I'm Johnny Dulong, Family Real Estate Advisor with EXIT Realty Metro in Halifax, Nova Scotia, licensed REALTOR® (NS #NA5059). I've been helping investors build rental portfolios across Halifax Regional Municipality for 24 years. Find me at SellHalifaxRealEstate.com or call 902-209-4761.

One of the most common, and most expensive, mistakes I see new investors make is buying a property with Airbnb income already built into their numbers, without checking first whether that property can legally operate as a short-term rental in HRM.

Halifax Regional Municipality and the Province of Nova Scotia regulate short-term rentals separately, and both sets of rules apply at the same time. Get either one wrong, and you're looking at fines, a forced shutdown, or a property that simply can't generate the income you planned on.

HOW HALIFAX CLASSIFIES SHORT-TERM RENTALS

Halifax Regional Council approved its short-term rental bylaw on February 21, 2023, with the rules taking effect September 1, 2023. The bylaw splits short-term rentals into three categories:

Residential short-term rentals (whole unit) — allowed only in the host's primary residence. The primary residence requirement is strict: it must be where you actually live, and secondary suites and backyard suites on the same property don't qualify as a primary residence for this purpose. Requires a $200 Zoning Confirmation Letter.

Short-term bedroom rentals — permitted in all residential zones where residential uses are allowed, provided the host is on-site while guests are present. Typically capped at three bedrooms (some zones allow up to six). Both residential and commercial bedroom rentals require a $250 Development Only Permit.

Commercial short-term rentals — allowed only in zones that already permit tourist or commercial accommodation use such as hotels or motels. Requires a $250 Development Only Permit.

Here's the part that catches investors off guard: most pure investment properties, the ones you don't live in yourself, don't qualify as a residential short-term rental at all. That kills a lot of "buy a triplex and Airbnb every unit" plans before they get off the ground. Secondary suites and backyard suites are classified as commercial short-term rentals for provincial registration purposes unless the suite is the host's primary residence, so those can't be rented short-term in most residential zones either. If you're building a strategy around this, my HRM Investor Guide walks through the broader financing and cash-flow picture for Halifax rental property. [LINK: Halifax REALTOR® Johnny Dulong: HRM Investor Guide 2026 → https://sellhalifaxrealestate.com/blog.html/halifax-realtor-johnny-dulong-hrm-investor-guide-2026-9021446 | opens in new tab]

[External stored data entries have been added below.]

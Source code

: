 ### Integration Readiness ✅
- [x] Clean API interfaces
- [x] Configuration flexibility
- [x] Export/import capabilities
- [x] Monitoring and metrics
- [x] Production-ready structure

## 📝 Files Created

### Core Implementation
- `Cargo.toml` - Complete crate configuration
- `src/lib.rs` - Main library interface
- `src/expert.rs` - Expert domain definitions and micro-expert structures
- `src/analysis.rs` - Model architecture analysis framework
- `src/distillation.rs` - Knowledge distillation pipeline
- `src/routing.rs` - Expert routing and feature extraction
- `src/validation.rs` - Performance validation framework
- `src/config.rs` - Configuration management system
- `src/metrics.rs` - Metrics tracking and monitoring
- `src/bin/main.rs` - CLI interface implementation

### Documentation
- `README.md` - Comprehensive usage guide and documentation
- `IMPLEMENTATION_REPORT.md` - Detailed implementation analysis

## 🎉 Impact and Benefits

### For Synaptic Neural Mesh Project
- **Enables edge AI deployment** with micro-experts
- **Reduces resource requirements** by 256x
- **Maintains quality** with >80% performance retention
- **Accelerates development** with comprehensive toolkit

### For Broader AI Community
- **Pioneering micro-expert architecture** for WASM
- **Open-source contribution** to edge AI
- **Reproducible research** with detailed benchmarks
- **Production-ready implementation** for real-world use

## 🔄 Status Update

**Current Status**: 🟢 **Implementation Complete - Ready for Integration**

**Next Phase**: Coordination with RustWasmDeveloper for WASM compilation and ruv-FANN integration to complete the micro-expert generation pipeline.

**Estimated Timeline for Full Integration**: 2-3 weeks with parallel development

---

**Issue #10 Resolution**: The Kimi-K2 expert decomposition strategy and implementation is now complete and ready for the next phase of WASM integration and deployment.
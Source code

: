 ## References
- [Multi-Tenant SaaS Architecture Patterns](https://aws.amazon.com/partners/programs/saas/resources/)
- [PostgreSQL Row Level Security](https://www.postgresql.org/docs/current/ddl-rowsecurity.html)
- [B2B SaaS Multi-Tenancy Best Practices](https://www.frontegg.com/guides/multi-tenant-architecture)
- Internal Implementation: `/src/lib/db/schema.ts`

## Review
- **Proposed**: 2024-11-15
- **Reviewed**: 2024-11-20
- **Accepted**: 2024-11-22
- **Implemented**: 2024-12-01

PROVINCIAL REGISTRATION IS A SEPARATE REQUIREMENT

Municipal approval is only half the picture. Since September 30, 2024, every short-term rental in Nova Scotia must also register annually under the province's Short-term Rentals Registration Act on the Tourist Accommodations Registry.

  • Provincial registration requires proof you've already secured the municipal Zoning Confirmation Letter or Development Only Permit.

  • Your registration number has to be displayed on every listing, whether that's Airbnb, Vrbo, or Booking.com.

  • Operating without registration exposes you to fines of not less than $1,000 per offence under the Short-term Rentals Registration Regulations (NS Reg 158/2024), with each day the violation continues considered a separate offence, up to a total of $100,000 annually. The Government of Nova Scotia confirmed this fine structure directly in its August 2024 announcement of the regulations.

WHAT THIS MEANS IF YOU'RE BUYING FOR AIRBNB INCOME

A few things to check before you write an offer that depends on short-term rental income:

  • Condo bylaws can be stricter than the municipality. Some Halifax-area condo corporations prohibit short-term rentals entirely, or cap the percentage of units that can be rented short-term, even where zoning would otherwise allow it. [LINK: Halifax REALTOR® Johnny Dulong: Condo Buyer Guide 2026 → https://sellhalifaxrealestate.com/blog.html/halifax-realtor-johnny-dulong-condo-buyer-guide-2026-9023516 | opens in new tab] My Halifax condo buyer's guide covers how to read those bylaws before you commit.

  • Financing and insurance treat short-term rental income differently. Lenders generally view it as less predictable than a standard lease, so confirm with your mortgage professional how the income will actually be used in qualifying.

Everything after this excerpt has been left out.